(Stored data)
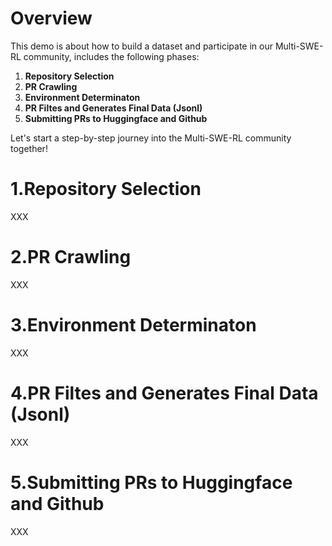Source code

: # Overview

This demo is about how to build a dataset and participate in our Multi-SWE-RL community, includes the following phases:

1. **Repository Selection**
2. **PR Crawling**
3. **Environment Determinaton**
4. **PR Filtes and Generates Final Data (Jsonl)**
5. **Submitting PRs to Huggingface and Github**

Let's start a step-by-step journey into the Multi-SWE-RL community together!

# 1.Repository Selection

XXX

# 2.PR Crawling

XXX

# 3.Environment Determinaton

XXX

# 4.PR Filtes and Generates Final Data (Jsonl)

XXX

# 5.Submitting PRs to Huggingface and Github

XXX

Your instructions = Determine how many lines in the data include "Github", and let the answer be that number alone.

Written solution = 2